Walter Martello, Defensor Adjunto del Pueblo de la Provincia de Buenos Aires tomó  intervención ante cacheos policiales a niños en espectáculos deportivos, basándose fundamentalmente en la imagen que tomó estado público donde personal de seguridad en el cotejo que disputó Sarmiento de Junín, por el ascenso al fútbol de la A, realizó una requisa a menor de edad.

Walter Martello, quien está a cargo del Observatorio de Derechos de Niños, Niñas y Adolescentes de la Defensoría del Pueblo de la provincia, a través de un parte de prensa informó que “se abrió una investigación para conocer cuál es el protocolo que utiliza la Agencia de Prevención de la Violencia en el Deporte (Aprevide), la Policía bonaerense y las instituciones deportivas respecto al accionar vinculado a NNyA y los operativos de seguridad”.

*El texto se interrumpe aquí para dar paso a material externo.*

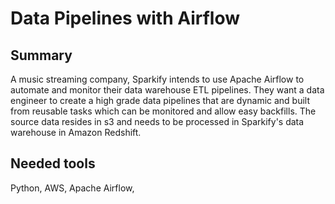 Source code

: 
# Data Pipelines with Airflow

## Summary
A music streaming company, Sparkify intends to use Apache Airflow to automate and monitor their data warehouse ETL pipelines. They want a data engineer to create a high grade data pipelines that are dynamic and built from reusable tasks which can be monitored and allow easy backfills. The source data resides in s3 and needs to be processed in Sparkify's data warehouse in Amazon Redshift.

## Needed tools
Python, 
AWS, 
Apache Airflow, 
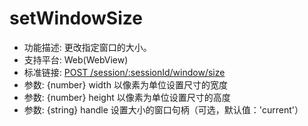 # setWindowSize

* 功能描述: 更改指定窗口的大小。
* 支持平台: Web(WebView)
* 标准链接: [POST /session/:sessionId/window/size](https://w3c.github.io/webdriver/#set-window-size)
* 参数: {number} width 以像素为单位设置尺寸的宽度
* 参数: {number} height 以像素为单位设置尺寸的高度
* 参数: {string} handle 设置大小的窗口句柄（可选，默认值：'current'） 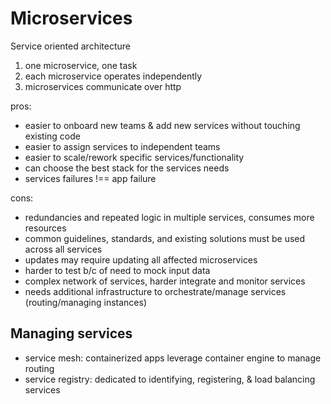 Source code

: # Microservices

Service oriented architecture

1. one microservice, one task
1. each microservice operates independently
1. microservices communicate over http

pros:

* easier to onboard new teams & add new services without touching existing code
* easier to assign services to independent teams
* easier to scale/rework specific services/functionality
* can choose the best stack for the services needs
* services failures !== app failure

cons:

* redundancies and repeated logic in multiple services, consumes more resources
* common guidelines, standards, and existing solutions must be used across all services
* updates may require updating all affected microservices
* harder to test b/c of need to mock input data
* complex network of services, harder integrate and monitor services
* needs additional infrastructure to orchestrate/manage services (routing/managing instances)

## Managing services

* service mesh: containerized apps leverage container engine to manage routing
* service registry: dedicated to identifying, registering, & load balancing services
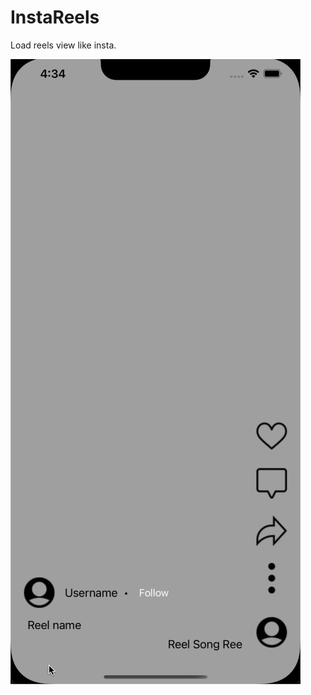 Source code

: # InstaReels
Load reels view like insta.

![Image of Yaktocat](https://github.com/jp73923/InstaReels/blob/main/InstaReels/Gif/InstaReel.gif)

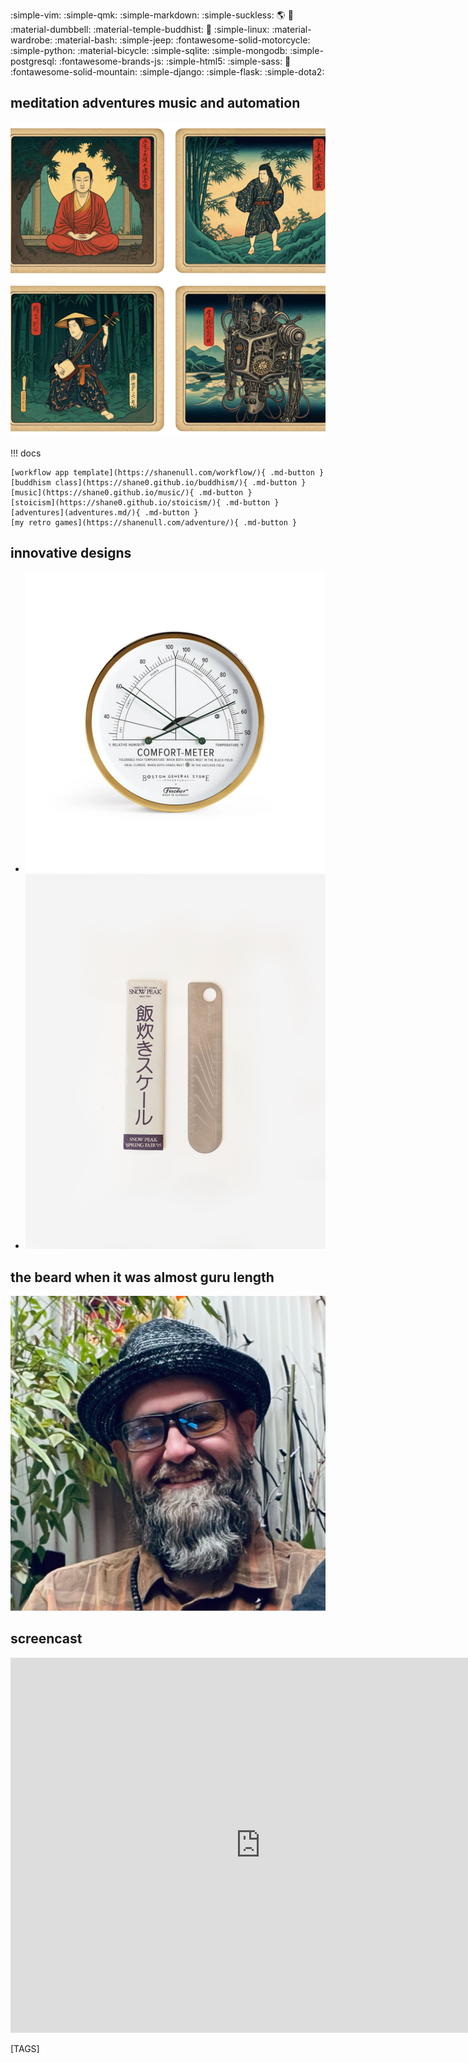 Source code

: 
:simple-vim: :simple-qmk: :simple-markdown:  :simple-suckless: :earth_americas: :raccoon: :material-dumbbell: :material-temple-buddhist: :pray: :simple-linux: :material-wardrobe: :material-bash: :simple-jeep: :fontawesome-solid-motorcycle: :simple-python: :material-bicycle: :simple-sqlite: :simple-mongodb: :simple-postgresql: :fontawesome-brands-js: :simple-html5: :simple-sass: :japan: :fontawesome-solid-mountain: :simple-django: :simple-flask: :simple-dota2:

## meditation adventures music and automation

![shane null](images/uki3.jpeg)

!!! docs

    [workflow app template](https://shanenull.com/workflow/){ .md-button } 
    [buddhism class](https://shane0.github.io/buddhism/){ .md-button } 
    [music](https://shane0.github.io/music/){ .md-button } 
    [stoicism](https://shane0.github.io/stoicism/){ .md-button }
    [adventures](adventures.md/){ .md-button } 
    [my retro games](https://shanenull.com/adventure/){ .md-button } 

## innovative designs

<div class="grid cards" markdown>

- ![comfort meters](images/comfort_meter.jpg)
- ![rice](images/rice.jpeg)

</div>

## the beard when it was almost guru length

![shane null](images/shane0.png)

## screencast

<iframe width="800" height="600" src="https://www.youtube.com/embed/ET8tI10G0lo" title="shanenull.com screencast" frameborder="0" allow="accelerometer; autoplay; clipboard-write; encrypted-media; gyroscope; picture-in-picture; web-share" allowfullscreen></iframe>

[TAGS]
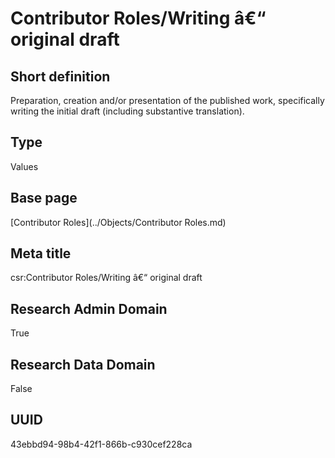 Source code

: # Contributor Roles/Writing â€“ original draft
## Short definition
Preparation, creation and/or presentation of the published work, specifically writing the initial draft (including substantive translation).
## Type
Values
## Base page
[Contributor Roles](../Objects/Contributor Roles.md)
## Meta title
csr:Contributor Roles/Writing â€“ original draft
## Research Admin Domain
True
## Research Data Domain
False
## UUID
43ebbd94-98b4-42f1-866b-c930cef228ca
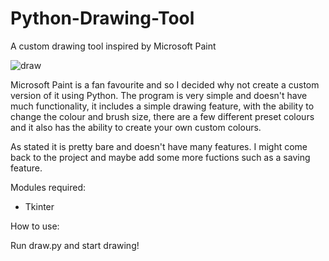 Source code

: # Python-Drawing-Tool

A custom drawing tool inspired by Microsoft Paint

![draw](https://user-images.githubusercontent.com/60076142/170139280-9a62ed32-a79e-4460-b434-3d24c2e12bf7.png)

Microsoft Paint is a fan favourite and so I decided why not create a custom version of it using Python.
The program is very simple and doesn't have much functionality, it includes a simple drawing feature,
with the ability to change the colour and brush size, there are a few different preset colours and it
also has the ability to create your own custom colours.

As stated it is pretty bare and doesn't have many features. I might come back to the project
and maybe add some more fuctions such as a saving feature.

Modules required:
  
  * Tkinter

How to use:

Run draw.py and start drawing!
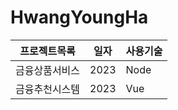 # HwangYoungHa
 
프로젝트목록 | 일자 | 사용기술 
--------------|-----|--------
금융상품서비스 | 2023 | Node
금융추천시스템 | 2023 | Vue
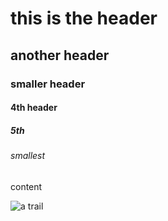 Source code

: # this is the header
## another header
### smaller header
#### 4th header
##### 5th
###### smallest
content

![a trail](https://github.com/user-attachments/assets/38d72e71-fd16-45d6-b244-31245674bd38)

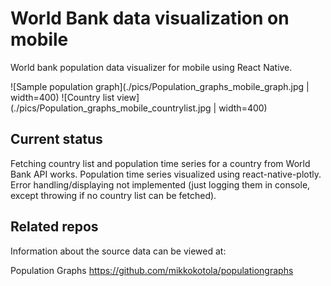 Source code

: # World Bank data visualization on mobile
World bank population data visualizer for mobile using React Native.

![Sample population graph](./pics/Population_graphs_mobile_graph.jpg | width=400)
![Country list view](./pics/Population_graphs_mobile_countrylist.jpg | width=400)

## Current status
Fetching country list and population time series for a country from World Bank API works. Population time series visualized using react-native-plotly. Error handling/displaying not implemented (just logging them in console, except throwing if no country list can be fetched).

## Related repos
Information about the source data can be viewed at:

Population Graphs https://github.com/mikkokotola/populationgraphs
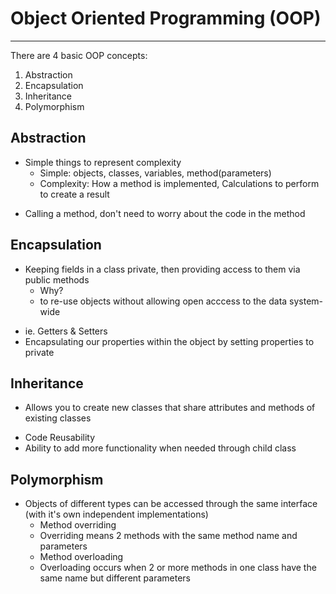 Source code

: # Object Oriented Programming (OOP)
-----------------------------------
There are 4 basic OOP concepts:
1. Abstraction
2. Encapsulation
3. Inheritance
4. Polymorphism


## Abstraction
* Simple things to represent complexity
    * Simple: objects, classes, variables, method(parameters)
    * Complexity: How a method is implemented, Calculations to perform to create a result

-  Calling a method, don't need to worry about the code in the method
    
    
## Encapsulation
* Keeping fields in a class private, then providing access to them via public methods
    * Why?
    * to re-use objects without allowing open acccess to the data system-wide

-  ie. Getters & Setters
-  Encapsulating our properties within the object by setting properties to private


## Inheritance
* Allows you to create new classes that share attributes and methods of existing classes

-  Code Reusability
-  Ability to add more functionality when needed through child class
    
    
## Polymorphism
* Objects of different types can be accessed through the same interface (with it's own independent implementations)
    * Method overriding
    -  Overriding means 2 methods with the same method name and parameters
    * Method overloading
    -  Overloading occurs when 2 or more methods in one class have the same name but different parameters
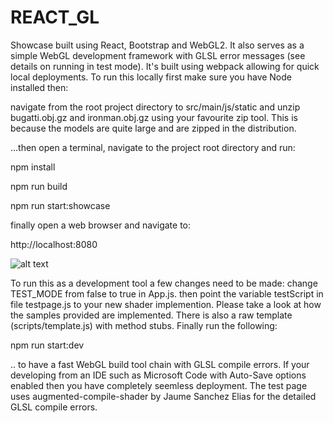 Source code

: # REACT_GL
Showcase built using React, Bootstrap and WebGL2. It also serves as a simple WebGL development framework with GLSL error messages (see details on running in test mode). It's built using webpack allowing for quick local deployments. To run this locally first make sure you have Node installed then:

navigate from the root project directory to src/main/js/static and unzip bugatti.obj.gz and ironman.obj.gz using your favourite zip tool. This is because the models are quite large and are zipped in the distribution.

...then open a terminal,  navigate to the project root directory and run:

npm install

npm run build

npm run start:showcase

finally open a web browser and navigate to:

http://localhost:8080

![alt text](https://github.com/shausoftware/REACT_GL/tree/master/src/main/js/static/images/react_gl.png)

To run this as a development tool a few changes need to be made:
change TEST_MODE from false to true in App.js. 
then point the variable testScript in file testpage.js to your new shader implemention.
Please take a look at how the samples provided are implemented. There is also a raw template (scripts/template.js) with method stubs. Finally run the following:

npm run start:dev

.. to have a fast WebGL build tool chain with GLSL compile errors. If your developing from an IDE such as Microsoft Code with Auto-Save options enabled then you have completely seemless deployment. The test page uses augmented-compile-shader by Jaume Sanchez Elias for the detailed GLSL compile errors. 
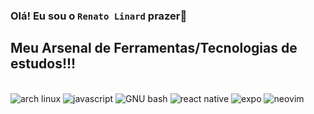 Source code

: ### Olá! Eu sou o <code>Renato Linard</code> prazer👋 



## Meu Arsenal de Ferramentas/Tecnologias de estudos!!!
<div style="display: inline_block"><br>
<img alt = "arch linux" src ="https://img.shields.io/badge/Arch%20Linux-1793D1?logo=arch-linux&logoColor=fff&style=for-the-badge">
<img alt = "javascript" src ="https://img.shields.io/badge/javascript-%23323330.svg?style=for-the-badge&logo=javascript&logoColor=%23F7DF1E">
<img alt = "GNU bash" src ="https://img.shields.io/badge/shell_script-%23121011.svg?style=for-the-badge&logo=gnubash&logoColor=white">
<img alt = "react native" src ="https://img.shields.io/badge/react_native-%2320232a.svg?style=for-the-badge&logo=react&logoColor=%2361DAFB">
<img alt = "expo" src ="https://img.shields.io/badge/expo-1C1E24?style=for-the-badge&logo=expo&logoColor=#D04A37">
<img alt = "neovim" src = "https://img.shields.io/badge/NeoVim-%2357A143.svg?&style=for-the-badge&logo=neovim&logoColor=white">



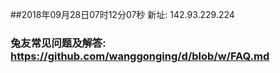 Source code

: ##2018年09月28日07时12分07秒 新址: 142.93.229.224
### 兔友常见问题及解答: https://github.com/wanggonging/d/blob/w/FAQ.md
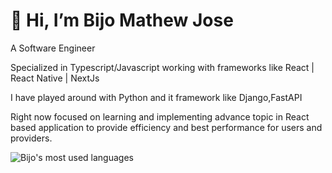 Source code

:# 👋 Hi, I’m Bijo Mathew Jose
 
A Software Engineer

Specialized in Typescript/Javascript working with frameworks like React | React Native | NextJs

I have played around with Python and it framework like Django,FastAPI 

Right now focused on learning and implementing advance topic in React based application to provide efficiency and best performance for users and providers.  
 
![Bijo's most used languages](https://github-readme-stats.sabesansathananthan.vercel.app/api/top-langs/?username=bijomathewjose&layout=compact&theme=radical)
<!---
bijomathewjose/bijomathewjose is a ✨ special ✨ repository because its `README.md` (this file) appears on your GitHub profile.
You can click the Preview link to take a look at your changes.
--->
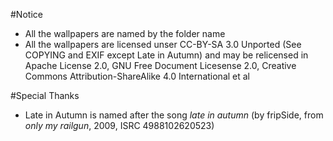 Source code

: #Notice
- All the wallpapers are named by the folder name
- All the wallpapers are licensed unser CC-BY-SA 3.0 Unported (See COPYING and EXIF except Late in Autumn) and may be relicensed in Apache License 2.0, GNU Free Document Licesense 2.0, Creative Commons Attribution-ShareAlike 4.0 International et al

#Special Thanks
- Late in Autumn is named after the song *late in autumn* (by fripSide, from *only my railgun*, 2009, ISRC 4988102620523)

“Ante la posibilidad de que se estén violando derechos de niños, niñas y adolescentes, realizaremos una serie de pedidos de informe a la Aprevide, al Ministerio de Seguridad y al Club Sarmiento, que contrató al personal policial mediante el pago de adicionales, para conocer bajo que parámetros normativos se organizó el  operativo de seguridad”, explicó Martello.

El defensor del Pueblo Adjunto de la Provincia afirmó que prima facie surge que “el cacheo policial a NNyA en espectáculos deportivos va a contramano preceptos básicos de la Convención Internacional de Derechos del Niño, y de las Directrices de Naciones Unidas sobre el derecho a la protección de la intimidad de los niños y niñas”.

El responsable del Observatorio también destacó que “en la Argentina no existe un protocolo único de actuación policial. En ese sentido, las normativas que se utilizan en provincias como Catamarca y Neuquén destacan que los cacheos policiales a NNyA se pueden instrumentar en aquellos casos en que se encuentren demorados por delitos in fraganti o por orden judicial. Y solo pueden concretarse cuando haya indicios racionales suficientes de que el niño, niña o adolescente podría ocultar entre sus ropas elementos o pruebas de la comisión de un hecho delictivo, especialmente aquellos de naturaleza violenta. Asimismo, en caso de cumplir los requisitos antes mencionados, los cacheos deberían realizarse en un lugar discreto, fuera de la vista de curiosos, y no en la vía pública”.

“Ninguno de estos requisitos parece haberse cumplido en el partido disputado por Sarmiento y Brown de Adrogué. Ahora esperamos las respuestas oficiales, y estaremos atentos a intentar prevenir que se registren episodios que puedan vulnerar derechos básicos de niños, niñas y adolescentes en espectáculos deportivos”, concluye Martello.